Through 2024, every member of the Thirst Collective –, Salt&Light, Stories of Hope, 还好吗, Living Room, Collective Studio – has committed to reading the Bible from cover to cover. 

We thought it’d be cool to pick out reflections and insights from our team’s readings to share with you. This time, dive deep into Exodus with us!

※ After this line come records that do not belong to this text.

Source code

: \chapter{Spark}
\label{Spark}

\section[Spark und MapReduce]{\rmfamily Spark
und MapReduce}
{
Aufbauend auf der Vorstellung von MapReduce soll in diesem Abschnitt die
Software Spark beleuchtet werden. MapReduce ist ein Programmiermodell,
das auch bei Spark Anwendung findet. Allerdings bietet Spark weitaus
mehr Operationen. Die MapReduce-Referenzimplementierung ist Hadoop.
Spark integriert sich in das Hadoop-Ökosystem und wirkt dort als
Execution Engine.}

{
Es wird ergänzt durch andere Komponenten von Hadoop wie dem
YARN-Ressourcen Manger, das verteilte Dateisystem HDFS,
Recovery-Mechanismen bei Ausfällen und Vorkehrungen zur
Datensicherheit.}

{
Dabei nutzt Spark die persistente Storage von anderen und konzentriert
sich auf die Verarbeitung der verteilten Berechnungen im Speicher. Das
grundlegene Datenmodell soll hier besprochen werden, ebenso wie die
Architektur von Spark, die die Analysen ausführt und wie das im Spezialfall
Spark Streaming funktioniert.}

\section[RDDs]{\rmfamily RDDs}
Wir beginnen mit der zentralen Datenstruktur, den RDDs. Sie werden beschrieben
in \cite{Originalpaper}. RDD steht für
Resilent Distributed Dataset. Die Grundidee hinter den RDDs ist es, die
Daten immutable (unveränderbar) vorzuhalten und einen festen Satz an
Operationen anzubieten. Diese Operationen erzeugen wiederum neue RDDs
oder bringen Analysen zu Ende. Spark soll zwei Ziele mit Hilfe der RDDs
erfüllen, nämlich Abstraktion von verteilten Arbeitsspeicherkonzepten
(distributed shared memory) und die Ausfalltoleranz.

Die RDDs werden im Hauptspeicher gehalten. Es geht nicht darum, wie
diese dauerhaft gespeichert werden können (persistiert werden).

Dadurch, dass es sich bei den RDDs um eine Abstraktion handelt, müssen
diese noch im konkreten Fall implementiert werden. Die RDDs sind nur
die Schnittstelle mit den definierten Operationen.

Exodus 4: Moses doubts himself

Gracia, Salt&Light

“Moses said to the Lord, “Pardon your servant, Lord. I have never been eloquent, neither in the past nor since you have spoken to your servant. I am slow of speech and tongue.” The Lord said to him, “Who gave human beings their mouths? Who makes them deaf or mute? Who gives them sight or makes them blind? Is it not I, the Lord?”” (Exodus 4:10-11)

It’s comforting to see how patient God was with Moses when Moses didn’t want to do what God had called him to do. It could have been easy for God to be like, “K bye I’ll choose someone else”. I mean, after all, He didn’t need Moses.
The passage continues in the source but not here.